Records from a data source.
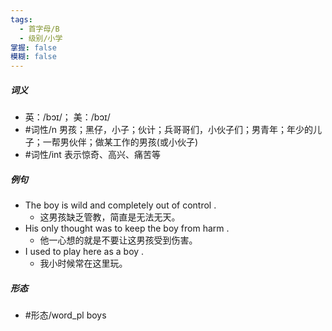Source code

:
 ```yaml
---
tags:
  - 首字母/B
  - 级别/小学
掌握: false
模糊: false
---
```

##### 词义
- 英：/bɔɪ/； 美：/bɔɪ/
- #词性/n  男孩；黑仔，小子；伙计；兵哥哥们，小伙子们；男青年；年少的儿子；一帮男伙伴；做某工作的男孩(或小伙子)
- #词性/int  表示惊奇、高兴、痛苦等
##### 例句
- The boy is wild and completely out of control .
	- 这男孩缺乏管教，简直是无法无天。
- His only thought was to keep the boy from harm .
	- 他一心想的就是不要让这男孩受到伤害。
- I used to play here as a boy .
	- 我小时候常在这里玩。
##### 形态
- #形态/word_pl boys
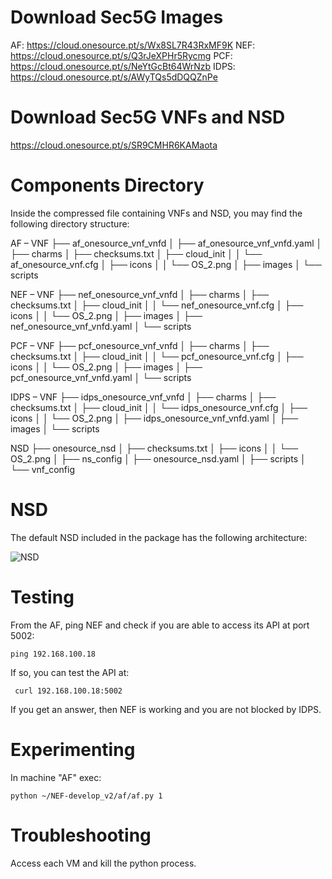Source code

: <!-- TITLE: Sec5G: Securing 5G for Mission Critical Services  -->
<!-- SUBTITLE: A quick tutorial on how to run Sec5G experiments -->

# Download Sec5G Images
AF: https://cloud.onesource.pt/s/Wx8SL7R43RxMF9K
NEF: https://cloud.onesource.pt/s/Q3rJeXPHr5Rycmg
PCF: https://cloud.onesource.pt/s/NeYtGcBt64WrNzb
IDPS: https://cloud.onesource.pt/s/AWyTQs5dDQQZnPe

# Download Sec5G VNFs and NSD
https://cloud.onesource.pt/s/SR9CMHR6KAMaota

# Components Directory 

Inside the compressed file containing VNFs and NSD, you may find the following directory structure:

AF – VNF
├── af_onesource_vnf_vnfd
│   ├── af_onesource_vnf_vnfd.yaml
│   ├── charms
│   ├── checksums.txt
│   ├── cloud_init
│   │   └── af_onesource_vnf.cfg
│   ├── icons
│   │   └── OS_2.png
│   ├── images
│   └── scripts

NEF – VNF
	├── nef_onesource_vnf_vnfd
│   ├── charms
│   ├── checksums.txt
│   ├── cloud_init
│   │   └── nef_onesource_vnf.cfg
│   ├── icons
│   │   └── OS_2.png
│   ├── images
│   ├── nef_onesource_vnf_vnfd.yaml
│   └── scripts

PCF – VNF
	├── pcf_onesource_vnf_vnfd
│   ├── charms
│   ├── checksums.txt
│   ├── cloud_init
│   │   └── pcf_onesource_vnf.cfg
│   ├── icons
│   │   └── OS_2.png
│   ├── images
│   ├── pcf_onesource_vnf_vnfd.yaml
│   └── scripts

IDPS – VNF
	├── idps_onesource_vnf_vnfd
│   ├── charms
│   ├── checksums.txt
│   ├── cloud_init
│   │   └── idps_onesource_vnf.cfg
│   ├── icons
│   │   └── OS_2.png
│   ├── 	idps_onesource_vnf_vnfd.yaml
│   ├── images
│   └── scripts

NSD
	├── onesource_nsd
│   ├── checksums.txt
│   ├── icons
│   │   └── OS_2.png
│   ├── ns_config
│   ├── 	onesource_nsd.yaml
│   ├── scripts
│   └── vnf_config

# NSD

The default NSD included in the package has the following architecture:

![NSD](/uploads/sec-5-g/Sec5G-Basic-NSD.png "Basic NSD")

# Testing

From the AF, ping NEF and check if you are able to access its API at port 5002:

```text
ping 192.168.100.18
```

If so, you can test the API at:

```text
 curl 192.168.100.18:5002
```

If you get an answer, then NEF is working and you are not blocked by IDPS.

# Experimenting

In machine "AF" exec:

```text
python ~/NEF-develop_v2/af/af.py 1
```



# Troubleshooting
Access each VM and kill the python process.





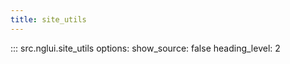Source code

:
 ```yaml
---
title: site_utils
---
```


::: src.nglui.site_utils
    options:
        show_source: false
        heading_level: 2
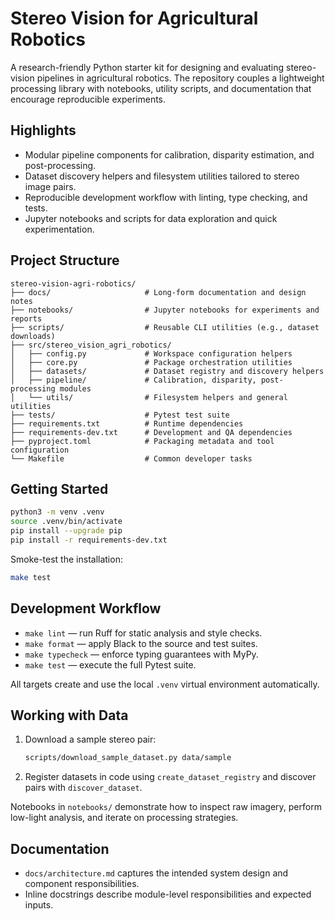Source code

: # Stereo Vision for Agricultural Robotics

A research-friendly Python starter kit for designing and evaluating stereo-vision
pipelines in agricultural robotics. The repository couples a lightweight
processing library with notebooks, utility scripts, and documentation that
encourage reproducible experiments.

## Highlights
- Modular pipeline components for calibration, disparity estimation, and post-processing.
- Dataset discovery helpers and filesystem utilities tailored to stereo image pairs.
- Reproducible development workflow with linting, type checking, and tests.
- Jupyter notebooks and scripts for data exploration and quick experimentation.

## Project Structure

```
stereo-vision-agri-robotics/
├── docs/                     # Long-form documentation and design notes
├── notebooks/                # Jupyter notebooks for experiments and reports
├── scripts/                  # Reusable CLI utilities (e.g., dataset downloads)
├── src/stereo_vision_agri_robotics/
│   ├── config.py             # Workspace configuration helpers
│   ├── core.py               # Package orchestration utilities
│   ├── datasets/             # Dataset registry and discovery helpers
│   ├── pipeline/             # Calibration, disparity, post-processing modules
│   └── utils/                # Filesystem helpers and general utilities
├── tests/                    # Pytest test suite
├── requirements.txt          # Runtime dependencies
├── requirements-dev.txt      # Development and QA dependencies
├── pyproject.toml            # Packaging metadata and tool configuration
└── Makefile                  # Common developer tasks
```

## Getting Started

```bash
python3 -m venv .venv
source .venv/bin/activate
pip install --upgrade pip
pip install -r requirements-dev.txt
```

Smoke-test the installation:

```bash
make test
```

## Development Workflow

- `make lint` — run Ruff for static analysis and style checks.
- `make format` — apply Black to the source and test suites.
- `make typecheck` — enforce typing guarantees with MyPy.
- `make test` — execute the full Pytest suite.

All targets create and use the local `.venv` virtual environment automatically.

## Working with Data

1. Download a sample stereo pair:

   ```bash
   scripts/download_sample_dataset.py data/sample
   ```

2. Register datasets in code using `create_dataset_registry` and discover pairs
   with `discover_dataset`.

Notebooks in `notebooks/` demonstrate how to inspect raw imagery, perform
low-light analysis, and iterate on processing strategies.

## Documentation

- `docs/architecture.md` captures the intended system design and component
  responsibilities.
- Inline docstrings describe module-level responsibilities and expected inputs.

Your goal. Repeat the records above word for word, keeping no pictures in the copy.

Task solution.
Source code

:
 ```yaml
---
tags:
  - 首字母/B
  - 级别/小学
掌握: false
模糊: false
---
```

##### 词义
- 英：/bɔɪ/； 美：/bɔɪ/
- #词性/n  男孩；黑仔，小子；伙计；兵哥哥们，小伙子们；男青年；年少的儿子；一帮男伙伴；做某工作的男孩(或小伙子)
- #词性/int  表示惊奇、高兴、痛苦等
##### 例句
- The boy is wild and completely out of control .
	- 这男孩缺乏管教，简直是无法无天。
- His only thought was to keep the boy from harm .
	- 他一心想的就是不要让这男孩受到伤害。
- I used to play here as a boy .
	- 我小时候常在这里玩。
##### 形态
- #形态/word_pl boys
Source code

: <!-- TITLE: Sec5G: Securing 5G for Mission Critical Services  -->
<!-- SUBTITLE: A quick tutorial on how to run Sec5G experiments -->

# Download Sec5G Images
AF: https://cloud.onesource.pt/s/Wx8SL7R43RxMF9K
NEF: https://cloud.onesource.pt/s/Q3rJeXPHr5Rycmg
PCF: https://cloud.onesource.pt/s/NeYtGcBt64WrNzb
IDPS: https://cloud.onesource.pt/s/AWyTQs5dDQQZnPe

# Download Sec5G VNFs and NSD
https://cloud.onesource.pt/s/SR9CMHR6KAMaota

# Components Directory 

Inside the compressed file containing VNFs and NSD, you may find the following directory structure:

AF – VNF
├── af_onesource_vnf_vnfd
│   ├── af_onesource_vnf_vnfd.yaml
│   ├── charms
│   ├── checksums.txt
│   ├── cloud_init
│   │   └── af_onesource_vnf.cfg
│   ├── icons
│   │   └── OS_2.png
│   ├── images
│   └── scripts

NEF – VNF
	├── nef_onesource_vnf_vnfd
│   ├── charms
│   ├── checksums.txt
│   ├── cloud_init
│   │   └── nef_onesource_vnf.cfg
│   ├── icons
│   │   └── OS_2.png
│   ├── images
│   ├── nef_onesource_vnf_vnfd.yaml
│   └── scripts

PCF – VNF
	├── pcf_onesource_vnf_vnfd
│   ├── charms
│   ├── checksums.txt
│   ├── cloud_init
│   │   └── pcf_onesource_vnf.cfg
│   ├── icons
│   │   └── OS_2.png
│   ├── images
│   ├── pcf_onesource_vnf_vnfd.yaml
│   └── scripts

IDPS – VNF
	├── idps_onesource_vnf_vnfd
│   ├── charms
│   ├── checksums.txt
│   ├── cloud_init
│   │   └── idps_onesource_vnf.cfg
│   ├── icons
│   │   └── OS_2.png
│   ├── 	idps_onesource_vnf_vnfd.yaml
│   ├── images
│   └── scripts

NSD
	├── onesource_nsd
│   ├── checksums.txt
│   ├── icons
│   │   └── OS_2.png
│   ├── ns_config
│   ├── 	onesource_nsd.yaml
│   ├── scripts
│   └── vnf_config

# NSD

The default NSD included in the package has the following architecture:

![NSD](/uploads/sec-5-g/Sec5G-Basic-NSD.png "Basic NSD")

# Testing

From the AF, ping NEF and check if you are able to access its API at port 5002:

```text
ping 192.168.100.18
```

If so, you can test the API at:

```text
 curl 192.168.100.18:5002
```

If you get an answer, then NEF is working and you are not blocked by IDPS.

# Experimenting

In machine "AF" exec:

```text
python ~/NEF-develop_v2/af/af.py 1
```



# Troubleshooting
Access each VM and kill the python process.





Source code

:
 ```yaml
---
title: site_utils
---
```


::: src.nglui.site_utils
    options:
        show_source: false
        heading_level: 2
Source code

: # Stereo Vision for Agricultural Robotics

A research-friendly Python starter kit for designing and evaluating stereo-vision
pipelines in agricultural robotics. The repository couples a lightweight
processing library with notebooks, utility scripts, and documentation that
encourage reproducible experiments.

## Highlights
- Modular pipeline components for calibration, disparity estimation, and post-processing.
- Dataset discovery helpers and filesystem utilities tailored to stereo image pairs.
- Reproducible development workflow with linting, type checking, and tests.
- Jupyter notebooks and scripts for data exploration and quick experimentation.

## Project Structure

```
stereo-vision-agri-robotics/
├── docs/                     # Long-form documentation and design notes
├── notebooks/                # Jupyter notebooks for experiments and reports
├── scripts/                  # Reusable CLI utilities (e.g., dataset downloads)
├── src/stereo_vision_agri_robotics/
│   ├── config.py             # Workspace configuration helpers
│   ├── core.py               # Package orchestration utilities
│   ├── datasets/             # Dataset registry and discovery helpers
│   ├── pipeline/             # Calibration, disparity, post-processing modules
│   └── utils/                # Filesystem helpers and general utilities
├── tests/                    # Pytest test suite
├── requirements.txt          # Runtime dependencies
├── requirements-dev.txt      # Development and QA dependencies
├── pyproject.toml            # Packaging metadata and tool configuration
└── Makefile                  # Common developer tasks
```

## Getting Started

```bash
python3 -m venv .venv
source .venv/bin/activate
pip install --upgrade pip
pip install -r requirements-dev.txt
```

Smoke-test the installation:

```bash
make test
```

## Development Workflow

- `make lint` — run Ruff for static analysis and style checks.
- `make format` — apply Black to the source and test suites.
- `make typecheck` — enforce typing guarantees with MyPy.
- `make test` — execute the full Pytest suite.

All targets create and use the local `.venv` virtual environment automatically.

## Working with Data

1. Download a sample stereo pair:

   ```bash
   scripts/download_sample_dataset.py data/sample
   ```

2. Register datasets in code using `create_dataset_registry` and discover pairs
   with `discover_dataset`.

Notebooks in `notebooks/` demonstrate how to inspect raw imagery, perform
low-light analysis, and iterate on processing strategies.

## Documentation

- `docs/architecture.md` captures the intended system design and component
  responsibilities.
- Inline docstrings describe module-level responsibilities and expected inputs.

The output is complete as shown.